Tous les élèves le sont, à un degré plus ou moins important. Les adultes aussi, d’ailleurs. Mais dans ce groupe, c’est une bannière, un comportement quasi-permanent. Ils ne se laissent pas parler mutuellement, exige que l’on s’occupe là, d’eux, tout de suite, maintenant, et surtout, refusent de se mettre à l’écoute des autres.
« Mais pourquoi je dois aller travailler avec EEEEeeeeelleEEEEE ! J’ai pas envie !
– Monsieur, il a oublié son stylo bleu en maths, faut lui mettre un mot, hein ?

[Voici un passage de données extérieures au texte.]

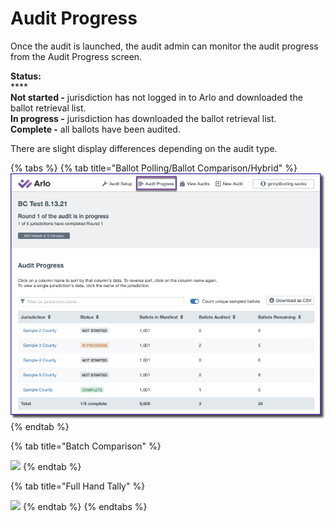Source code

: # Audit Progress

Once the audit is launched, the audit admin can monitor the audit progress from the Audit Progress screen.

**Status:**\
****\
**Not started -** jurisdiction has not logged in to Arlo and downloaded the ballot retrieval list. \
**In progress -** jurisdiction has downloaded the ballot retrieval list.\
**Complete -** all ballots have been audited.

There are slight display differences depending on the audit type.

{% tabs %}
{% tab title="Ballot Polling/Ballot Comparison/Hybrid" %}
![](<../.gitbook/assets/image (62).png>)
{% endtab %}

{% tab title="Batch Comparison" %}


![](https://lh6.googleusercontent.com/YJvrnevxt6gOwE\_XoAEBQ8QuqA1OYsw2kiXPphs1CDuT82vCqAgk2LKm9-uHkPUrXMtE0itwoACU4qJ4rayuGAX37V0vVoUID9cj79NZrnVoYclD6BxPwmPD7BvV4rbAC3YoMeNO)
{% endtab %}

{% tab title="Full Hand Tally" %}


![](https://lh4.googleusercontent.com/CPqmItHfNSmNcNNFZAeZPsIeRNoLoTSrGmV6Q3\_S44\_wO4ytHPrb7f\_3O3QOVACswlaYWRGb8nBQSPAZHWR0zSiNuLxbrNQuU9RzCDdpO4n1yZDWJ2AQSUtWPKiKVRv9JJVeeGiR)
{% endtab %}
{% endtabs %}
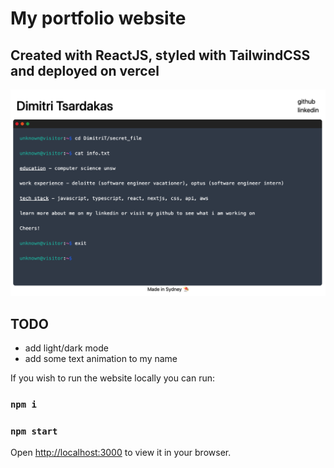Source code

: # My portfolio website

## Created with ReactJS, styled with TailwindCSS and deployed on vercel

![image](https://github.com/dimitri-t/portfolio-website/blob/main/Screen%20Shot%202022-02-14%20at%204.01.05%20pm.png)

## TODO
- add light/dark mode
- add some text animation to my name


If you wish to run the website locally you can run:

### `npm i`
### `npm start`

Open [http://localhost:3000](http://localhost:3000) to view it in your browser.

– Monsieur, monsieur, monsieur, mon
– Je vous ai vu, j’arrive, je m’occupe de…
– sieur, monsieur, monsieur. »
Je ne peux pas donner une consigne collective, je dois la prononcer à chacun, je ne peux pas leur parler un langage commun. Et c’est ça qui m’affecte le plus, je crois. Leur refus, de plus en plus vif, et de plus en plus adolescent, de s’intéresser à ce qui n’est pas de leur désir immédiat.
Jusque là, je ne trouve pas le truc, l’ingrédient secret qui transforme ces individus assis les uns en face des autres en véritable groupe. La solidarité peut naître de tout : l’envie de comprendre, l’admiration pour les autres, ou même le fait de se liguer contre les adultes. Ici, rien à faire. C’est un peu ma kryptonite : un rejet pur et simple de l’altérité.
On n’est qu’au mois de novembre, il y a encore beaucoup de travail possible. Mais ça m’angoisse. Ça m’angoisse et ça me raconte aussi ce qui m’importe dans ce boulot. Créer des liens avec ce que je connais.
Et entre eux aussi.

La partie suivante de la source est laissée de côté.